Tahukah engkau, Pak. Kesalahan pengiriman surat yang terjadi dahulu adalah kejadian yang paling kusyukuri. Karena itu, kita bisa bertemu dua kali. Andai saja kau tidak salah mengirimkan surat saat itu, mungkin tidak akan ada pertemuan selanjutnya, mungkin kita tidak akan bersama.
Aku sungguh bersyukur karena dipertemukan dengan pria luar biasa sepertimu. Aku sungguh bersyukur kepada Allah karena memberikan puluhan tahunku bersamamu. Tak pernah kusesali hidupku barang sehari.
Aku bukanlah perempuan yang pandai membuat surat cinta. Tapi kuharap engkau bahagia.
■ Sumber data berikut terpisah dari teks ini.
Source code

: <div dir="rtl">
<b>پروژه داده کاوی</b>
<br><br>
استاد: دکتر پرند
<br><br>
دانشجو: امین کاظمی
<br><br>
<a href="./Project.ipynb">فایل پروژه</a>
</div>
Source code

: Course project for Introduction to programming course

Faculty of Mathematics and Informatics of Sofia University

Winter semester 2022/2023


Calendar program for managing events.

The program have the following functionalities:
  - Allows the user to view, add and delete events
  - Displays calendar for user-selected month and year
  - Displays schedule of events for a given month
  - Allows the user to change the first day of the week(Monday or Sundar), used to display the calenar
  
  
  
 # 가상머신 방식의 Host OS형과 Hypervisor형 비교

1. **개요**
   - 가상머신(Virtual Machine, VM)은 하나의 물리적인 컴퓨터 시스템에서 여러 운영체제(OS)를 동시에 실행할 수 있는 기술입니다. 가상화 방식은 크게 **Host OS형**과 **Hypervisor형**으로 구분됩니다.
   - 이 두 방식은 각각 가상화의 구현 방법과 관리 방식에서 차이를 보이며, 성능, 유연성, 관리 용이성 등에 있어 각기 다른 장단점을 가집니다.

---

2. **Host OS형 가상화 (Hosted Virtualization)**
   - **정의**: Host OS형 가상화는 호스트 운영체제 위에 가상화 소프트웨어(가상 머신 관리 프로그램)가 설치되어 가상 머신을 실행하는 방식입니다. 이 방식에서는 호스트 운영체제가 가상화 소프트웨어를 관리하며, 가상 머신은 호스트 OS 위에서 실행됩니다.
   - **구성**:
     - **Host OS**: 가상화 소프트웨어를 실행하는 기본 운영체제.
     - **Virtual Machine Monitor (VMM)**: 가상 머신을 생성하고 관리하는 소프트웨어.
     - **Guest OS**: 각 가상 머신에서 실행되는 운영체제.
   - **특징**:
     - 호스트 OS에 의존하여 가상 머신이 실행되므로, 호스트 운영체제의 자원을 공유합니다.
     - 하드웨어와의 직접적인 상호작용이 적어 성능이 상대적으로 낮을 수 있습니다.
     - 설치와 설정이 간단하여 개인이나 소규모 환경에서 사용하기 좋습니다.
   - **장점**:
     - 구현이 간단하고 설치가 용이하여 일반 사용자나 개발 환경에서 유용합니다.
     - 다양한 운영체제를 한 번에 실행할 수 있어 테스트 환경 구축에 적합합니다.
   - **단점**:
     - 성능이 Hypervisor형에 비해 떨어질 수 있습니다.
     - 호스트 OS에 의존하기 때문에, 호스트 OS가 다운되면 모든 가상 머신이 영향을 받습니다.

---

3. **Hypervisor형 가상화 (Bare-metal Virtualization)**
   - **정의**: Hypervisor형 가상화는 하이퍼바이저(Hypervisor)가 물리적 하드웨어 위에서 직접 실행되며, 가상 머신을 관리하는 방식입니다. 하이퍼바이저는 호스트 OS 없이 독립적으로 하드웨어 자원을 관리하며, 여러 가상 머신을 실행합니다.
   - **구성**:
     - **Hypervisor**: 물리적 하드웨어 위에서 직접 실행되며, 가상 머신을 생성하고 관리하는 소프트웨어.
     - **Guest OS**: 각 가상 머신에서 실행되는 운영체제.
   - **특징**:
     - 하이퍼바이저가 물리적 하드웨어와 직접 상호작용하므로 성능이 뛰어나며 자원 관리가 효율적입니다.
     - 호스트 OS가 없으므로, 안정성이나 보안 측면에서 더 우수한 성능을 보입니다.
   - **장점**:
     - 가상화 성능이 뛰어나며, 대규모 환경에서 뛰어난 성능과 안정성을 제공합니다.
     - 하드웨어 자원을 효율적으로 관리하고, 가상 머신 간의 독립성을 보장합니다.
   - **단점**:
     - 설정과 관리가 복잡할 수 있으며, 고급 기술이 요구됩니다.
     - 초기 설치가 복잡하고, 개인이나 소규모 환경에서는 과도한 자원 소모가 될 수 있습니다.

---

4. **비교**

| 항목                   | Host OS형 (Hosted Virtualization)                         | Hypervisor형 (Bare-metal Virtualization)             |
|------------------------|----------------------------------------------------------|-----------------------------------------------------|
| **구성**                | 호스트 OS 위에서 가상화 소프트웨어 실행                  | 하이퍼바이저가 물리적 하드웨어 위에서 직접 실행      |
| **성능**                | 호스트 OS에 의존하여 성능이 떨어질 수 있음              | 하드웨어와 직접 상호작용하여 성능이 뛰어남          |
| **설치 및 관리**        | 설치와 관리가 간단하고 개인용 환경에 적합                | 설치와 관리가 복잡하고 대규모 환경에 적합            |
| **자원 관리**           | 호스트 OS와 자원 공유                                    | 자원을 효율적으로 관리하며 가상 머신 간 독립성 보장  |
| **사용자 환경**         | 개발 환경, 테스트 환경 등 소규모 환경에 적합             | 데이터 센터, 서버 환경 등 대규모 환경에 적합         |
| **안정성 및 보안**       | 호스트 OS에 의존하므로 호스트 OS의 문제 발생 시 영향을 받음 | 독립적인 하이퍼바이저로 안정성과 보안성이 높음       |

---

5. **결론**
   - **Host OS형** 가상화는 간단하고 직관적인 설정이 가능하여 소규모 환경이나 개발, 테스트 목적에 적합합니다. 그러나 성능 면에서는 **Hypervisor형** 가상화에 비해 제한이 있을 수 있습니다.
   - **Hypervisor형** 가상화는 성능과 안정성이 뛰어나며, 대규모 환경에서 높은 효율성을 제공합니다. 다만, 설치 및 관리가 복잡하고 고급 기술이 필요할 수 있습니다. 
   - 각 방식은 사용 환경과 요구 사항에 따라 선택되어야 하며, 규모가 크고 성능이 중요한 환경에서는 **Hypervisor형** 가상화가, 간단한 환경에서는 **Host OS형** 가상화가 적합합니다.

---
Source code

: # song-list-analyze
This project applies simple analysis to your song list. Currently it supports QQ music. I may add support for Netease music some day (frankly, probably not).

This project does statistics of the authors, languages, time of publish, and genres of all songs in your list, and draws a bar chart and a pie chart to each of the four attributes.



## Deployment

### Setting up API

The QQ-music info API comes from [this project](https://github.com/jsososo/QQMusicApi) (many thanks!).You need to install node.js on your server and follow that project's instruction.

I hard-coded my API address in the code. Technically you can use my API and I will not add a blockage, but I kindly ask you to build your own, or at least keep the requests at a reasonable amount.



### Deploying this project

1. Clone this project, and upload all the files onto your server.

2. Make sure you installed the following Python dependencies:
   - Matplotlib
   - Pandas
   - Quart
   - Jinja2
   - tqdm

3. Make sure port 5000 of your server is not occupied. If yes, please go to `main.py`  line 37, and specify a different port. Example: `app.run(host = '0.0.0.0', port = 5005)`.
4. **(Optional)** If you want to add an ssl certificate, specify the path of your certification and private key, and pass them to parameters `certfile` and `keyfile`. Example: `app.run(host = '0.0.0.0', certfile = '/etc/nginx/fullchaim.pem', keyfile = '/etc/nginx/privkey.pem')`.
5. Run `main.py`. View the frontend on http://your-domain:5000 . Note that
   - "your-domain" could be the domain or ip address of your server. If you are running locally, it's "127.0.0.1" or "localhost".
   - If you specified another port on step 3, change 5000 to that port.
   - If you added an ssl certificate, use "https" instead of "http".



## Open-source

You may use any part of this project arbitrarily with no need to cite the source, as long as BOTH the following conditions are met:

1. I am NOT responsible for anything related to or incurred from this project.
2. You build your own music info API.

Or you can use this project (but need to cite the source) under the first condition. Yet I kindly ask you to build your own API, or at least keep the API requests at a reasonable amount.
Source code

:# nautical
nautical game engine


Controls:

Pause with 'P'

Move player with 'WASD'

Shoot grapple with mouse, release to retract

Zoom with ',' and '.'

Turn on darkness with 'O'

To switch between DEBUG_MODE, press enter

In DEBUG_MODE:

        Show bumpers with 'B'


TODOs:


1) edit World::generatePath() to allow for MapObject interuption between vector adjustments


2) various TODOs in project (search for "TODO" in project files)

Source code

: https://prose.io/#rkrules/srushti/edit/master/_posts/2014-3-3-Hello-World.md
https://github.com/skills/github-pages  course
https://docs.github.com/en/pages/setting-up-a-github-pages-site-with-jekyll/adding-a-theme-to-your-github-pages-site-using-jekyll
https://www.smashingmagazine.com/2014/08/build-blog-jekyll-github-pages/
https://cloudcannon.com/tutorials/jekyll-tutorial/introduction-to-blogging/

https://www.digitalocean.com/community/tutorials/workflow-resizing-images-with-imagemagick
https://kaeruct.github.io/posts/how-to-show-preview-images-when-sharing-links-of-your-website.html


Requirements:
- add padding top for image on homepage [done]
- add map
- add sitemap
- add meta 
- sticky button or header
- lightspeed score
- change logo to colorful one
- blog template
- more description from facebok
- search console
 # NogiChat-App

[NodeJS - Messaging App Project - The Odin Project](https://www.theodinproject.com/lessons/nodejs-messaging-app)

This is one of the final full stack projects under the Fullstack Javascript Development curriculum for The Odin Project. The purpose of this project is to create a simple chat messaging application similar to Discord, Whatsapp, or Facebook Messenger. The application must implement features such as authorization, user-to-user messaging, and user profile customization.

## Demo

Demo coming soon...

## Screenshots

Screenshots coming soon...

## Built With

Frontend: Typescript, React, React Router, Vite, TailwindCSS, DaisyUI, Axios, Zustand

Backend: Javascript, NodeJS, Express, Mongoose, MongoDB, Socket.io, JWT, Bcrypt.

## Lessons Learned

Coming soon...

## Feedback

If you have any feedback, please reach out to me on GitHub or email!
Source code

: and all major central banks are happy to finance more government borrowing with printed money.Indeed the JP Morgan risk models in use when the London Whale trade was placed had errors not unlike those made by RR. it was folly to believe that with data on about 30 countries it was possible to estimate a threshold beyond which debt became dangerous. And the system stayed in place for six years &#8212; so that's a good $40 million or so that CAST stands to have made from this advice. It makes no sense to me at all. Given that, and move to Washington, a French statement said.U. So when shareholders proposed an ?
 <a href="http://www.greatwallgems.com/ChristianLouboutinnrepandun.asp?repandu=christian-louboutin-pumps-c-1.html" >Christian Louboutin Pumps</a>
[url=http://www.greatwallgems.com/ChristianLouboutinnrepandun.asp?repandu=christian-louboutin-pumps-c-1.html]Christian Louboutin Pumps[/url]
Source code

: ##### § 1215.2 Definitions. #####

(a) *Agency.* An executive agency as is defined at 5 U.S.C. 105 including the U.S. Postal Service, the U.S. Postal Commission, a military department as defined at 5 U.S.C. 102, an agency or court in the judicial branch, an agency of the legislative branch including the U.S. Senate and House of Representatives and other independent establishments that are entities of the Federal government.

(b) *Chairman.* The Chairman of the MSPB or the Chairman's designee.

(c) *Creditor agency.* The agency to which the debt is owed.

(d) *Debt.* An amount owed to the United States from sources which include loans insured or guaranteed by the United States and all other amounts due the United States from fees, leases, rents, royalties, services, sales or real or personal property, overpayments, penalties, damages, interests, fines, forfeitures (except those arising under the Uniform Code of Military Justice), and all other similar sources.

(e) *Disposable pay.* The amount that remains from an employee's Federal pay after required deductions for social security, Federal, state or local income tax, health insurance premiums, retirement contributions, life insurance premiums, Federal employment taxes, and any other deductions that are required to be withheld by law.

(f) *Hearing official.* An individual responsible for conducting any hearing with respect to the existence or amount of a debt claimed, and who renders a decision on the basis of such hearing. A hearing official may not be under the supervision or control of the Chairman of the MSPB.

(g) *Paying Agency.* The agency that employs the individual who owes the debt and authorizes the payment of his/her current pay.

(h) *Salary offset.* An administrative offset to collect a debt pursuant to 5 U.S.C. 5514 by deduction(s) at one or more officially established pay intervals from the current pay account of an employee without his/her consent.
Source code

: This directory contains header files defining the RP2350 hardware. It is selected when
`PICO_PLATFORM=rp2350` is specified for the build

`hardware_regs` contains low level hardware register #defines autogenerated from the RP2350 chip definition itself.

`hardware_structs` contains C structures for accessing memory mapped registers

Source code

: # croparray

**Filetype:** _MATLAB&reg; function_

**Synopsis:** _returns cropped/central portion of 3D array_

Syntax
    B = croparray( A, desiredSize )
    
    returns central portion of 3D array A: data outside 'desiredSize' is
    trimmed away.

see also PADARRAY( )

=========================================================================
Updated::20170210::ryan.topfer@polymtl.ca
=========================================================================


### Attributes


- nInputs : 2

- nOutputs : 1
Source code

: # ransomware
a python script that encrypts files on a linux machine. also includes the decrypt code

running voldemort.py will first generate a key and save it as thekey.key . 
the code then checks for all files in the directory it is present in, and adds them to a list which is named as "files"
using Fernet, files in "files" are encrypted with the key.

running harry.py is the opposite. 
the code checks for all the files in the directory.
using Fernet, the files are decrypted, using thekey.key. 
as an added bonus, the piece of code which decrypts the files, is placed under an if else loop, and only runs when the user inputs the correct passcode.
Kuharap engkau selalu bahagia.
Teruslah semangat mengantarkan surat kepada mereka di luar sana. Engkau Pak Pos terbaik dunia.
Semangat, Pak Pos.
Wassalamu’alaikum
Yang terkasih dan selalu mencintaimu tiada henti
Nurmiati
Toha terisak hebat. Sore itu langit jingga menjadi saksi mengapa tak seharusnya tukang pos juga mendapat sepucuk surat.